Yes, what the world needs now is love. And also courage.
This book of the law shall not depart out of thy mouth; but thou shalt meditate therein day and night, that thou mayest observe to do according to all that is written therein: for then thou shalt make thy way prosperous, and then thou shalt have good success.
Have not I commanded thee? Be strong and of a good courage; be not afraid, neither be thou dismayed: for the LORD thy God is with thee whithersoever thou goest.
We think of having courage as having no fear — but that’s not so. Bravery is not the absence of fear. It is the willingness to face what one fears. Often, we think of firefighters, police officers, and soldiers as being courageous, walking into burning buildings, chasing down bad guys, putting their lives on the line in horrific combat. I say that the men and women who do these things out of real love — in order to save the helpless and protect the innocent, defending others with their own life’s blood if need be — they are, indeed, courageous. Heroes. But, those who, through a kind of arrogance, force themselves to walk into danger for their own vainglory — well, there’s no courage in that. Only willfulness.
For where there is no real love, there is no real courage.
If you’re willing to face what is scary because you’re figuring that you will profit somehow by it, then you are simply gambling. You are taking a risk, a mighty huge risk that may give you some trepidation, but one that is calculated toward a particular reward. I don’t mean that there is anything wrong with this boldness in and of itself (although, there may certainly be something wrong about the means and/or the end) I just mean to say that it isn’t the holy kind of courage akin to a life of divine virtue. The holy kind of courage is the kind spoken of in the Bible. It’s what Christ has. It’s what the Holy Spirit can inspire in each and every one of us.
Let’s think for a moment about everyday courage, which is, quite possibly, the best kind of courage there is. Perhaps, you will never have the opportunity to run into or flee from a burning building with people trapped inside, perhaps you’ll never come face-to-face with a gunman. Chances are, you probably won’t. But, every so often, perhaps every day, you will have to spend time with someone that you don’t like. Or you will come to a merger with a stranger in line or in traffic. Or you’ll be disappointed by something that you tried and failed. Or you will be slighted by someone that you love. Or you’ll get sick. What then? What will you do?
Will you be strong and of a good courage and listen to that person that you don’t like for his or her own sake, attentive to his or her needs?
Will you defer to that stranger in line or in traffic with no expectations of thanks or even acknowledgment, sacrificing your moment for the stranger’s?
Will you accept your own failures, setbacks, and disappointment and keep trying to do what you believe is right even though you know that you may never succeed?
Will you forgive the slight of your loved one and not hold it in grudge?
Will you patiently bear your sickness in a kind of loving solidarity with all people who suffer, without lashing out to make others near you feel pain?

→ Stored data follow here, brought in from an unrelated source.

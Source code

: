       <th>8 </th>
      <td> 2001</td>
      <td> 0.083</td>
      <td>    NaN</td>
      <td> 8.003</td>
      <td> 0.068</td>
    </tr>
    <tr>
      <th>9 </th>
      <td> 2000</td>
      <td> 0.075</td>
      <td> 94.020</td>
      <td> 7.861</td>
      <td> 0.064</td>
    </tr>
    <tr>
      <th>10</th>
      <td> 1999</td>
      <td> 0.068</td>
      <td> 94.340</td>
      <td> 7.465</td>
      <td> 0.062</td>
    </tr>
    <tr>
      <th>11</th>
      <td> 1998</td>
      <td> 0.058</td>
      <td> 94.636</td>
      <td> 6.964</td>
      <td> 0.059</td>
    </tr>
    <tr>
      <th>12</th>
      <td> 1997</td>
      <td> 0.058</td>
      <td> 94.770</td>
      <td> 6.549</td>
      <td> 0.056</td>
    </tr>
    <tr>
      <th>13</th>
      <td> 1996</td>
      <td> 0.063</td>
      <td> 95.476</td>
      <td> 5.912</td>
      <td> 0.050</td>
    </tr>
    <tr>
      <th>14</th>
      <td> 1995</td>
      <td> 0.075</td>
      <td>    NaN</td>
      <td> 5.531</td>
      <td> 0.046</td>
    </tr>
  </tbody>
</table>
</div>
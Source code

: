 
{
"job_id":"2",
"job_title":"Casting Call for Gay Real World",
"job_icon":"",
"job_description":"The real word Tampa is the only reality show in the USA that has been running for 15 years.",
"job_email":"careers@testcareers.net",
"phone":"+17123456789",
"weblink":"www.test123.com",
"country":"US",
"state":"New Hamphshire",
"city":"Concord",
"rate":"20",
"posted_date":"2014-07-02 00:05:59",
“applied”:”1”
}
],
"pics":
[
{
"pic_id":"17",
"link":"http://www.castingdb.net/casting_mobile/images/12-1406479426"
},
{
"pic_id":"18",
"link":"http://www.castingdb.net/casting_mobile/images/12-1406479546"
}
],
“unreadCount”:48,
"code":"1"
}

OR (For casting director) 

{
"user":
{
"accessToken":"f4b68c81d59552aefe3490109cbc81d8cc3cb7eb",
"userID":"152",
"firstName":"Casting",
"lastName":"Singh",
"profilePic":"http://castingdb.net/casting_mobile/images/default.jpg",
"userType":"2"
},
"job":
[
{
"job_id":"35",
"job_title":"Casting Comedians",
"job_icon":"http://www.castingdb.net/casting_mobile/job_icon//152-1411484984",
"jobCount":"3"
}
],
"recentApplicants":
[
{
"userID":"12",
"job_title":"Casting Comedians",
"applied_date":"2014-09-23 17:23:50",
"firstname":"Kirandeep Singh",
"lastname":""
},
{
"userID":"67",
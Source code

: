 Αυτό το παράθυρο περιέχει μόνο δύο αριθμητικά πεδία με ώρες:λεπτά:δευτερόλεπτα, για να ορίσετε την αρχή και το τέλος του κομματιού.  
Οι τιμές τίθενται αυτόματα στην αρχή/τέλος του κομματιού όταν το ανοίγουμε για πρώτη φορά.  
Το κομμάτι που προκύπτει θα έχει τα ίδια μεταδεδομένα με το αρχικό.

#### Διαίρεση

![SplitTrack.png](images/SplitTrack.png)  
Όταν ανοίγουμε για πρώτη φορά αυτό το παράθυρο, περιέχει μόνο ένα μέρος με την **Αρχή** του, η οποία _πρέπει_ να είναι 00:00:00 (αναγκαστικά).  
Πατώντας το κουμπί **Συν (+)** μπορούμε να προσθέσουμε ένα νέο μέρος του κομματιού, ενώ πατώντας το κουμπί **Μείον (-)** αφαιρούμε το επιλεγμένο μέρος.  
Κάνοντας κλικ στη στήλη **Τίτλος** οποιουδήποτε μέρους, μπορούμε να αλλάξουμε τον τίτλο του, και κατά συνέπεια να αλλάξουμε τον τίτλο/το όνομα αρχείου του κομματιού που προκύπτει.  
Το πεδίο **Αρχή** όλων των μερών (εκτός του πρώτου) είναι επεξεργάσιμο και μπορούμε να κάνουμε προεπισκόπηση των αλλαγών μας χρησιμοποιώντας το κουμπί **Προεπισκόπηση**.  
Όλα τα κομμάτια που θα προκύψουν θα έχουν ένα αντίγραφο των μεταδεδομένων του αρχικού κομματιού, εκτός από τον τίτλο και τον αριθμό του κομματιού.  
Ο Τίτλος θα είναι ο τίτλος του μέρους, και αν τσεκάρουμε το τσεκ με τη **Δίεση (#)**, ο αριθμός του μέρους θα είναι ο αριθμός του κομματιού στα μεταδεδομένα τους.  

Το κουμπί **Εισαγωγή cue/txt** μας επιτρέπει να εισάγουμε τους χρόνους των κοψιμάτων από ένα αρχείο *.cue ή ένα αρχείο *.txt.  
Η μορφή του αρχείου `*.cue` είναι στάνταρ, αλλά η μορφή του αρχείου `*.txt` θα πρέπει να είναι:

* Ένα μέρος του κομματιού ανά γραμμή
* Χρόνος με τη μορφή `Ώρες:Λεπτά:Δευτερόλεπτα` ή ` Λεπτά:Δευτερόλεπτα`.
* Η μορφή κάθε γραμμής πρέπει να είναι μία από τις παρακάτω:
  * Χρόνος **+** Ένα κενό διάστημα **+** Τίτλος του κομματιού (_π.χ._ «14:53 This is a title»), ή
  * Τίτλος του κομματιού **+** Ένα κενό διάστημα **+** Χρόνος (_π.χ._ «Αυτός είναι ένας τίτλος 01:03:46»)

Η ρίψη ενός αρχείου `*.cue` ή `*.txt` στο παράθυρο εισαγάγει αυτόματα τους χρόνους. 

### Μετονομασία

Do you have the courage to face your fears, to face your dislikes, irritations, annoyances, and sufferings, out of real love and concern for someone other than yourself? If so, if you find yourself practicing some small, everyday sacrifice for love, then, my friend, you are courageous. You are a hero. A hero that will never receive an award or accolade, a hero that may never even be recognized, not even by himself or herself, as a hero — but who will be known as a hero in that moment through the eternal reaches beyond time and space.
Actions speak so much louder than words. And the smallest actions can resound the most greatly. All teachings of goodness and justice, of mercy and compassion, of helpfulness and healing, are not taught in order to be taught. All wise and loving teachings must be meditated upon, must be pondered in the heart and taken to heart, so that they may be lived.
If you ever find yourself in a situation where you know that if you do what is truly right and good you will probably suffer in doing it — and then you do it anyway… that, my friend, is real love. Real courage. Because real love requires a good courage. Will you be eternally rewarded for it? Some say that you will. Some say that you will not. Do it anyway.